Prompt: Check each line of the records below for the string "bmatrix", then state how many lines contain it, with no other output.

---- Given data

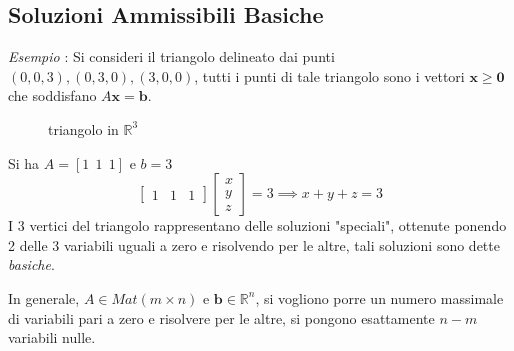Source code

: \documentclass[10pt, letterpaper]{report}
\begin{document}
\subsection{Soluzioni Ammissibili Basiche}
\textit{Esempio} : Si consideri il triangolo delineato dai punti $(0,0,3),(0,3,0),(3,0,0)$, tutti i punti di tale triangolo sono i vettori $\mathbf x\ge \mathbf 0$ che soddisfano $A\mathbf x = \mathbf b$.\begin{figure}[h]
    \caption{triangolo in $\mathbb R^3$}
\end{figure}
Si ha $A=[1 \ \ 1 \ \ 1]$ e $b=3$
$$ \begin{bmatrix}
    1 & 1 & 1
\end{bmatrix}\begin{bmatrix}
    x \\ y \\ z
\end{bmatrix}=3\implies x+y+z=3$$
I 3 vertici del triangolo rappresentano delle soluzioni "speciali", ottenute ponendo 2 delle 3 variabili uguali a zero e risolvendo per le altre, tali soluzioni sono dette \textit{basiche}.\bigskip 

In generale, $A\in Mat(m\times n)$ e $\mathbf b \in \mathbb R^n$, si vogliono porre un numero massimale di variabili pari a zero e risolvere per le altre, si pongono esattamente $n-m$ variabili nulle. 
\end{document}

--------
---- Given data

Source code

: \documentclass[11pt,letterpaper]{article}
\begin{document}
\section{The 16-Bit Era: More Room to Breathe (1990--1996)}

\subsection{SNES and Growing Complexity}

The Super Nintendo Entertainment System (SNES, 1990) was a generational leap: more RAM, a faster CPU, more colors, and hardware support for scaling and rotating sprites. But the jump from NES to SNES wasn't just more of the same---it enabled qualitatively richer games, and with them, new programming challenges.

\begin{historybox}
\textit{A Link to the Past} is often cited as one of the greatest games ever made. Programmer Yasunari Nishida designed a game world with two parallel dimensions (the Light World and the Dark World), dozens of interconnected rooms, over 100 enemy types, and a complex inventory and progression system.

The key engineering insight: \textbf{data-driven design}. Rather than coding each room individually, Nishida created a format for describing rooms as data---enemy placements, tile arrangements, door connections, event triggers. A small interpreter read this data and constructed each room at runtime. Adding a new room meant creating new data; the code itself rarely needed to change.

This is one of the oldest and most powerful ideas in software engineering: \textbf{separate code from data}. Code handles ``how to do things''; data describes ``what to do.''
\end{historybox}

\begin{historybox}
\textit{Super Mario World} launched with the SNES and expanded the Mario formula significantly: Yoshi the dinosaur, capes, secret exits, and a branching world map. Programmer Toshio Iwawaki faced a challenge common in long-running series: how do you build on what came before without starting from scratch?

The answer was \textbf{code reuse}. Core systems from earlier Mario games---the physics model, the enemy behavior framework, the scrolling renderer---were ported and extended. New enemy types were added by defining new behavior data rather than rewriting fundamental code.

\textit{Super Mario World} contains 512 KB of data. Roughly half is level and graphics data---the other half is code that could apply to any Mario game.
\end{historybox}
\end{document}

--------
---- Given data

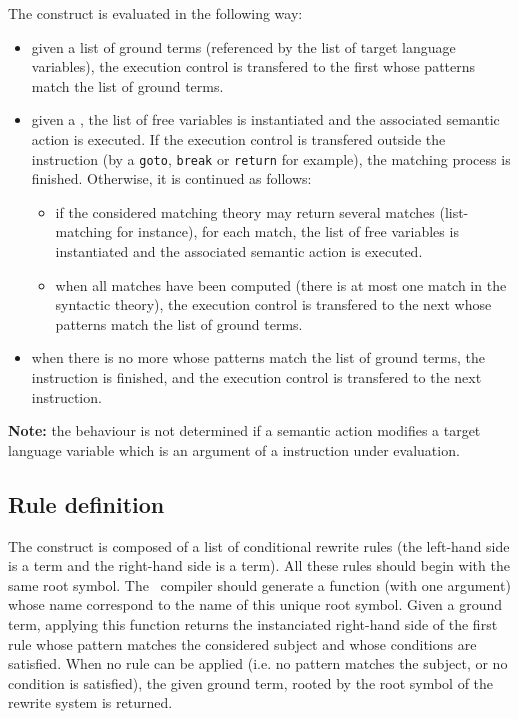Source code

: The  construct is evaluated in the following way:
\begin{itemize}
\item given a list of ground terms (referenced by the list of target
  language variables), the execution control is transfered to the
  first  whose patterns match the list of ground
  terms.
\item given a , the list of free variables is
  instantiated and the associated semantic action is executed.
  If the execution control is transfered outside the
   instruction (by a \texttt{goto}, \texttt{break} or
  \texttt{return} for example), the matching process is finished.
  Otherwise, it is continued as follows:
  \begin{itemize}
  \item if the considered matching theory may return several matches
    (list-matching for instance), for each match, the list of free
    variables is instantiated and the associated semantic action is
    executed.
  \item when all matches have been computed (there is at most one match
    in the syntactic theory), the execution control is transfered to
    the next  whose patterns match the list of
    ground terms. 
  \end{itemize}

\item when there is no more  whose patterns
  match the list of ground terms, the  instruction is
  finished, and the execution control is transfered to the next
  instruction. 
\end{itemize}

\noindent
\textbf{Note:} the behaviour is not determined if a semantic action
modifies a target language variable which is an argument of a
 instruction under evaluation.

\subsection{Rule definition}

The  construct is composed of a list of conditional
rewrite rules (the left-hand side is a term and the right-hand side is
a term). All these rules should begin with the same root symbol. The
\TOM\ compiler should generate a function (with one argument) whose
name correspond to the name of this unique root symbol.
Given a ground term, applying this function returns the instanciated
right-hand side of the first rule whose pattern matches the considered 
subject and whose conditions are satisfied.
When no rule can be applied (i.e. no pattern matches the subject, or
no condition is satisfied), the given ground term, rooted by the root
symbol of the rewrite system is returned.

--------

Written solution: 3